MountaintopLotus / braintrust

A Dockerized platform for running Stable Diffusion, on AWS (for now)
Apache License 2.0
1 stars 2 forks source link

Training Verses models #28

Open JohnTigue opened 1 year ago

JohnTigue commented 1 year ago

The low-hanging fruit in these AI Art tools is 2D images, with 3D meshes being the top of the tree and most desirable. But even the 2D images can be used for in-game assets now via, say, generating textures for use in #7.

Either way, 2D or 3D, the real pay-out is going to be via custom trained (or fine-tuned) models. For example, there will be a model of Al-Suya.
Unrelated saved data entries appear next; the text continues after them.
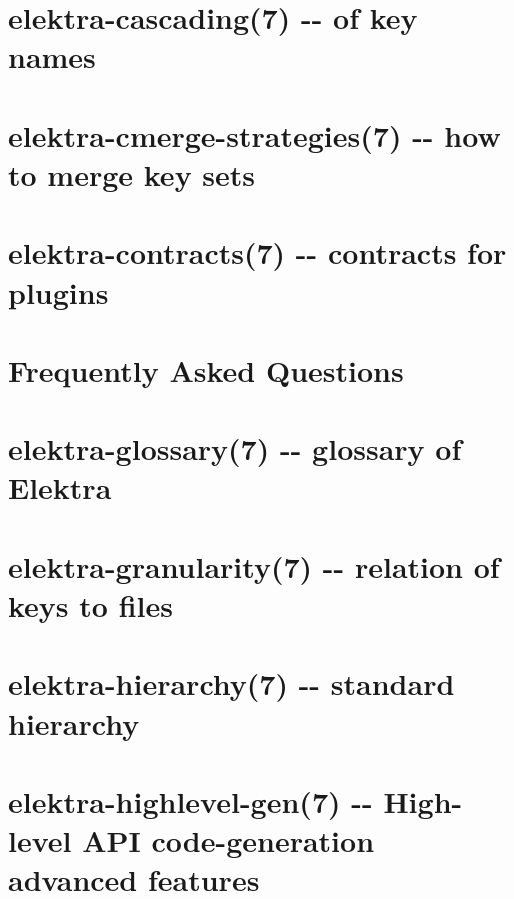 \documentclass[twoside]{book}
\newcommand{\+}{\discretionary{\mbox{\scriptsize$\hookleftarrow$}}{}{}}
\begin{document}
\chapter{elektra-\/cascading(7) -\/-\/ of key names}
\label{doc_help_elektra-cascading_md}

\chapter{elektra-\/cmerge-\/strategies(7) -\/-\/ how to merge key sets}
\label{doc_help_elektra-cmerge-strategy_md}

\chapter{elektra-\/contracts(7) -\/-\/ contracts for plugins}
\label{doc_help_elektra-contracts_md}

\chapter{Frequently Asked Questions}
\label{doc_help_elektra-faq_md}

\chapter{elektra-\/glossary(7) -\/-\/ glossary of Elektra}
\label{doc_help_elektra-glossary_md}

\chapter{elektra-\/granularity(7) -\/-\/ relation of keys to files}
\label{doc_help_elektra-granularity_md}

\chapter{elektra-\/hierarchy(7) -\/-\/ standard hierarchy}
\label{doc_help_elektra-hierarchy_md}

\chapter{elektra-\/highlevel-\/gen(7) -\/-\/ High-\/level A\+PI code-\/generation advanced features}
\label{doc_help_elektra-highlevel-gen_md}

\end{document}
Issues involving model training:

JohnTigue commented 1 year ago

Here's a good, 84 minute tutorial on YouTube: Diffusion Models - Live Coding Tutorial by Damian Bogunowicz.

JohnTigue commented 1 year ago

Reddit:

Flexible-Diffusion. My first experiment with finetuning. A broad model with better general aesthetics and coherence for different styles! Scroll for 1.5 vs FlexibleDiffusion grids. (BTW, PublicPrompts.art is back!!!)
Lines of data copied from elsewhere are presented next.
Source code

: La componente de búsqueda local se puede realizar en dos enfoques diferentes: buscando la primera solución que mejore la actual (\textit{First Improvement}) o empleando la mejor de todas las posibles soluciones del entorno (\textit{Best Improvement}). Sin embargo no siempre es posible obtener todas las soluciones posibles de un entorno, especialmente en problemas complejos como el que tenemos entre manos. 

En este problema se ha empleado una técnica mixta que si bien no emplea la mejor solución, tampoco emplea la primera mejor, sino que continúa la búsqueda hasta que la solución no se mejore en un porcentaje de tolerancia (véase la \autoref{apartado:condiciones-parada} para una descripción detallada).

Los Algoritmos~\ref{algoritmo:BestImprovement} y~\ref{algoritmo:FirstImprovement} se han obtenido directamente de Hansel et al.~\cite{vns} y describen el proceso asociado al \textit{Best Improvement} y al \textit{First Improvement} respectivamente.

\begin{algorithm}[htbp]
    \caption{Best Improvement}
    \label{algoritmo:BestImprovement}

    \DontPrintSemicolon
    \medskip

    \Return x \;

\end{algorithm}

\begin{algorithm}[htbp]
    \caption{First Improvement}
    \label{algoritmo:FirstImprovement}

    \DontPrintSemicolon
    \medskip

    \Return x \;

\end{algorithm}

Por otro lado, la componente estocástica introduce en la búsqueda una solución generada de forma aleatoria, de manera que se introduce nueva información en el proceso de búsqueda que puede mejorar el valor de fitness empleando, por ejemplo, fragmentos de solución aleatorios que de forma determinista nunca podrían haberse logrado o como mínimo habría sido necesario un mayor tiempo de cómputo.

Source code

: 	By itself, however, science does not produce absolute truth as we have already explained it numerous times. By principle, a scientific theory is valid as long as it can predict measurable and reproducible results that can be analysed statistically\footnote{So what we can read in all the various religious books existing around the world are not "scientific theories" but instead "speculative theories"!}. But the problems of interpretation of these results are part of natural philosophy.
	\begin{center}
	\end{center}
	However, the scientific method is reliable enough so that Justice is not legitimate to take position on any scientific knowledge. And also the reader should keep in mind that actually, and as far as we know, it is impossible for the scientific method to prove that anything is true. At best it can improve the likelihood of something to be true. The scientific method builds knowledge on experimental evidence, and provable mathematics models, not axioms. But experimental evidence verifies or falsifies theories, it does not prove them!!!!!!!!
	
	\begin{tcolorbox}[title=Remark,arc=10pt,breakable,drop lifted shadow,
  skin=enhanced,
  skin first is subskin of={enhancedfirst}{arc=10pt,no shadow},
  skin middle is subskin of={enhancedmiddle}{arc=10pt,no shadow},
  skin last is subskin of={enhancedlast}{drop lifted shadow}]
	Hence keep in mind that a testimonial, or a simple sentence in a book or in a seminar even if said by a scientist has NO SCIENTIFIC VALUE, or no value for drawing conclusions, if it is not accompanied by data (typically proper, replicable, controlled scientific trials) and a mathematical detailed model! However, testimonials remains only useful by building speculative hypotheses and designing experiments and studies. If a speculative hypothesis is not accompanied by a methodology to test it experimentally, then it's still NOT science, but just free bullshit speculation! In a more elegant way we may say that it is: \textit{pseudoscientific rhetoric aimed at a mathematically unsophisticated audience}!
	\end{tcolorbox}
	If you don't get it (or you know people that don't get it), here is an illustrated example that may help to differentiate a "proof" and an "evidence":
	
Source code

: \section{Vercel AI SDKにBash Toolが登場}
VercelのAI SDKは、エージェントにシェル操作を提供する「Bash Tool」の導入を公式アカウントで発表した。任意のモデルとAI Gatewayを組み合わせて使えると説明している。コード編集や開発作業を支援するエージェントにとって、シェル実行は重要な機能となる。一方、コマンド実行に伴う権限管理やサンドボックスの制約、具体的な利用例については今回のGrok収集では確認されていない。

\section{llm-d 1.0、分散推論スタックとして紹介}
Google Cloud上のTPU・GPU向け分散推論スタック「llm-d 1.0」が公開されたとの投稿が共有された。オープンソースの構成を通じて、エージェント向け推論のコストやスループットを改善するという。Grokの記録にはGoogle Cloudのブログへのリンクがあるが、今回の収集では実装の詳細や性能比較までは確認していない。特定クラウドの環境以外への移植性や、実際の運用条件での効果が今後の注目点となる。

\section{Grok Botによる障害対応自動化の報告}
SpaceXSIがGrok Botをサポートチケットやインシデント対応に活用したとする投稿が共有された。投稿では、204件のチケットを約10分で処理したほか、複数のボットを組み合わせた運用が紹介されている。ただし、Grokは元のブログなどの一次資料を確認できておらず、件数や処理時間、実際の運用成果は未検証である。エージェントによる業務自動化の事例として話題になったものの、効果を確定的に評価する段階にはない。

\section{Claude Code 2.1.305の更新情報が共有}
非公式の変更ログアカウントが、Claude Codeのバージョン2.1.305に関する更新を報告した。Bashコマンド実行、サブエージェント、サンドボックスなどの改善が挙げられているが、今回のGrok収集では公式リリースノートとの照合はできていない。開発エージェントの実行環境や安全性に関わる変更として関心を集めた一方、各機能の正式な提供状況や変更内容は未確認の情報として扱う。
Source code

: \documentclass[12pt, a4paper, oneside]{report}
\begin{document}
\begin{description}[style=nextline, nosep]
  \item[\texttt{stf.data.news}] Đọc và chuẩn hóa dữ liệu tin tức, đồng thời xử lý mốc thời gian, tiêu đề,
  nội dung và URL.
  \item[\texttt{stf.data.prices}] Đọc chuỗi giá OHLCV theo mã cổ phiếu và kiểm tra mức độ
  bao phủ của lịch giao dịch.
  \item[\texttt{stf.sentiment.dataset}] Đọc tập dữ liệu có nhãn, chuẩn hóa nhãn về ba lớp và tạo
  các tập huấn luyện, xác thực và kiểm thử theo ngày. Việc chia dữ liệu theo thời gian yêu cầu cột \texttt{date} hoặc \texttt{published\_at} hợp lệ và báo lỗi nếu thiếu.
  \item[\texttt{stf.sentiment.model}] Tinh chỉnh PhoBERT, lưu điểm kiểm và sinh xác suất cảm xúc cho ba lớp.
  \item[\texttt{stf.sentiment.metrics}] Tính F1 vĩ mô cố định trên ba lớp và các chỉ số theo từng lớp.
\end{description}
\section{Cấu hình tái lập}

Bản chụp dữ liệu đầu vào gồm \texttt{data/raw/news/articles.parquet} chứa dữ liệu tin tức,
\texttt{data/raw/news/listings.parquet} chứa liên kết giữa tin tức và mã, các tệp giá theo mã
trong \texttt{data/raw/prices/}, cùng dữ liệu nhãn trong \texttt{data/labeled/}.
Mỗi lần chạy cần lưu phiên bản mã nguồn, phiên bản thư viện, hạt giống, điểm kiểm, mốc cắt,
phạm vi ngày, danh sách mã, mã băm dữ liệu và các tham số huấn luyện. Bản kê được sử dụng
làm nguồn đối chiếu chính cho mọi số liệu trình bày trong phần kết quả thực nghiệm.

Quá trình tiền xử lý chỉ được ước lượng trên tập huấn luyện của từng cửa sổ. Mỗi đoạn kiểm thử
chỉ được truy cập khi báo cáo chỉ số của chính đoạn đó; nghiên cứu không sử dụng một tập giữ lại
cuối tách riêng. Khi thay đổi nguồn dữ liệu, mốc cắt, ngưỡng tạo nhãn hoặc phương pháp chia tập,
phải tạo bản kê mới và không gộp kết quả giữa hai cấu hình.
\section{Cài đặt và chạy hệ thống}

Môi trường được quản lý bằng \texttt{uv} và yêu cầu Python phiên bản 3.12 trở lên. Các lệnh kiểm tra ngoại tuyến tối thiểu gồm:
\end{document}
JohnTigue commented 1 year ago

Textual Inversion under 4 minutes?!:

Fine tuning stable diffusion is not really something new. We've got textual inversion. We got DreamBooth, and now we got the new kit on the block called LoRA.

JohnTigue commented 1 year ago

Seems there is a brand new technique, LEAP Booster, which essentially turns textual inversion into style transfer.

LEAP on Reddit:

Hey everyone, I made the model. It's currently in beta testing on my Discord bot as well as a standalone script.

I didn't expect this to take up so fast! Currently my biggest priority is:

  • Making a 1-click Colab demonstration
  • Creating a new video explaining in-depth how it works
  • Releasing training code + dataset (this is one big peculiarity, and really messy code after 6 months of research, so it needs some cleaning up) -Try this out with more cool stuff i.e LoRa
JohnTigue commented 1 year ago

TheLastBen Fast Dreambooth mini tutorial:

If you want to have a person's face in SD, all you need is 5-7 decent pics and TheLastBen Colab

JohnTigue commented 1 year ago

Instructions for the training dataset for a FACE, not a full character: AI Headshot Generator

Selfie Requirements:

  • 10-30 images of normal face (e.g., no filters, no masks, no winking, no funny faces).
  • Clear photos with good lighting, especially on face (e.g., no shadows).
  • No full-body shots (makes our AI struggle to learn faces).
  • Resolution of 1024x1024 or higher.
  • Only photos of yourself.
  • Diversity in: (a) clothes; (b) background; (c) face angles (e.g., front view, left side, right side); (d) face size (e.g. face close to camera, face far away).
JohnTigue commented 1 year ago

Really good article, more like experiment logs: Stable Diffusion Fine-tuning Experiments with ED2.0 (Part 1). Using 20 images of an individual, this time where they also generate short textual descriptions of the images ("labels" for the training data; giving text AND image enables better mapping to base model).

JohnTigue commented 1 year ago

Getting the hang of Dreambooth training. Details in comments.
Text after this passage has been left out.